July 7, 2014 Leave a comment

A particular interest of mine is game theory and penalty shootouts – see Game Theory Lesson: Man Utd v Chelsea Penalty Shootout. This involves studying the alternative strategies a person may choose to adopt depending on their assumptions about their rivals’ behaviour. The most significant research into penalty kicks has been done by Steven Levitt (co-author of Freakanomics) who co-authored a paper on mixed strategies when players are diverse in their decision making and studied 459 penalties in the Spanish and Italian leagues. Another economist Ignacio Palacios-Huerta analysed 1417 penalty kicks from several European countries during the period 1995-2000.

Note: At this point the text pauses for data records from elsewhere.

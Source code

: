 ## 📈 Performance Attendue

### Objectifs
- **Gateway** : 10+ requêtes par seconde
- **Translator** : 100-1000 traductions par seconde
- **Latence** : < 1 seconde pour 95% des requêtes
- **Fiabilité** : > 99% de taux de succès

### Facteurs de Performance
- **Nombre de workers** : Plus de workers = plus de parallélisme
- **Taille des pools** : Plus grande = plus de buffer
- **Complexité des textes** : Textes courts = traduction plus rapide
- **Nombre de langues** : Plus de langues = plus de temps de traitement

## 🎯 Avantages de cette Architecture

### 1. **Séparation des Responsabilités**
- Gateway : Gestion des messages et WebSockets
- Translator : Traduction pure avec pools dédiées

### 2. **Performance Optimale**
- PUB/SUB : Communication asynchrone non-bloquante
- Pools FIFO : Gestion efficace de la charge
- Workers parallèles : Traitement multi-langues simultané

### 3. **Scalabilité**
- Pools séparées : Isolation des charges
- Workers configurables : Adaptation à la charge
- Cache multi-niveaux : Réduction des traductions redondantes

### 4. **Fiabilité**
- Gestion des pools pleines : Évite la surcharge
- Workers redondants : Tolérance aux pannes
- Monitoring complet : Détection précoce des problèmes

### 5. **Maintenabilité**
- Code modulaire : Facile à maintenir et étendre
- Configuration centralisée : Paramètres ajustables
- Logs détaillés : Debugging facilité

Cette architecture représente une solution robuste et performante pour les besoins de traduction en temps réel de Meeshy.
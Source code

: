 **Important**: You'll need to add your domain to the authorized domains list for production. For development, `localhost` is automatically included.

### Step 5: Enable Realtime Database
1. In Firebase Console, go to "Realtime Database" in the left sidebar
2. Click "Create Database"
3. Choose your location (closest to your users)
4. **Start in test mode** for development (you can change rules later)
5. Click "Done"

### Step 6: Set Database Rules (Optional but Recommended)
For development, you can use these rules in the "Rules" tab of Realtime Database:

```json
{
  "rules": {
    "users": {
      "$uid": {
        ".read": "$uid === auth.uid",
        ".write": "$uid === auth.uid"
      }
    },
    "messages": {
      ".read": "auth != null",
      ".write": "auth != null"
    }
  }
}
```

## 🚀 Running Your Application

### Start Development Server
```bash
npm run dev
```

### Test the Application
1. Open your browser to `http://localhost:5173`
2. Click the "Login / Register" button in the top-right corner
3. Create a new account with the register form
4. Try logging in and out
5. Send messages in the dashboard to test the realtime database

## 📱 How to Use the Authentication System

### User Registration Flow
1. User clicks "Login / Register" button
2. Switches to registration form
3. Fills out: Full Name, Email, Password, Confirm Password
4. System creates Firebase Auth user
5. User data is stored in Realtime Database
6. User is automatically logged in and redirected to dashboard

Approaching the business end of the Football World Cup and you have to have some sympathy for the Costa Ricans who celebrated after extra-time with the scores being tied – assuming that this was their plan from the commencement of the game and that they fancied their chances in the shootout. However why do some teams do better at penalty shootouts than others? The Economist looked at this recently and came up with the following:

1. Defeat is habit forming – players who miss regularly become fatalistic
2. Countries that are collectivist in nature rather than individualistic do much better – mindful of their public image
3. Research shows that star players tend to miss more than your average player – they feel the pressure
4. Who goes first is important as players are far more likely to miss a penalty if it to stay in the contest rather than one that will win it. The majority of the time the team going first wins the shootout.

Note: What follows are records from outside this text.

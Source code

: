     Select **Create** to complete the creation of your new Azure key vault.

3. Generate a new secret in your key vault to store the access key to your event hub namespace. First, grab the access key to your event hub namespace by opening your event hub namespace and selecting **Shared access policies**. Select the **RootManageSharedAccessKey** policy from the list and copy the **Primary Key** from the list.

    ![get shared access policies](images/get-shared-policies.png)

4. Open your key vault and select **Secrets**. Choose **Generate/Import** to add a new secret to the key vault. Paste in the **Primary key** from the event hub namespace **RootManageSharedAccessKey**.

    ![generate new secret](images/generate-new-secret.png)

Below is a chart from The Economist which shows that England have struggled at this part of the game but the Germans, as you would expect, are very efficient. As for the Czech Republic they have yet to miss a penalty.

Penalty Shootout stats

Psychological Preparation for Penalty Shootouts – Academic Paper

A recent piece of research from the British Association of Sport and Exercise Sciences addresses how you should prepare for Penalty Shootouts.

Players who take less than one second to place the ball on the penalty spot score on about 58% of their penalties whereas those who take longer score on about 80% of their penalties (Jordet et al., 2009).

Similarly, taking about a second or more to respond to the referee’s whistle to initiate the shot is associated with a higher probability of scoring than immediately rushing towards the ball (Jordet et al., 2009).

Developing and practising a suitable pre-shot routine is a potentially useful way to guide these timings and help protect performance under pressure. Indeed, recent research by Wood and Wilson (2012) has suggested that learning a routine involving a gaze control element (look at the point where you want to shoot prior to the run-up) helped penalty takers in a shootout task to be more accurate, maintain effective visuomotor control and increase perceptions of psychological control and contingency.

In the Shootout:

1. Don’t rush: Place the ball properly on the spot and take a breath while focusing on where you intend to shoot, before starting the run-up. Taking a deep breath is likely to ease feelings of anxiety and provides a temporal cue to ensure that sufficient processing of target-related information is enabled.
2. Trust your technique and routine – pick a spot and hit it.
3. Celebrate! It will help your team-mates who have to take the subsequent penalty kicks.

With the semi-finals coming up you’ve got to fancy the Germans if it goes to a penalty shootout.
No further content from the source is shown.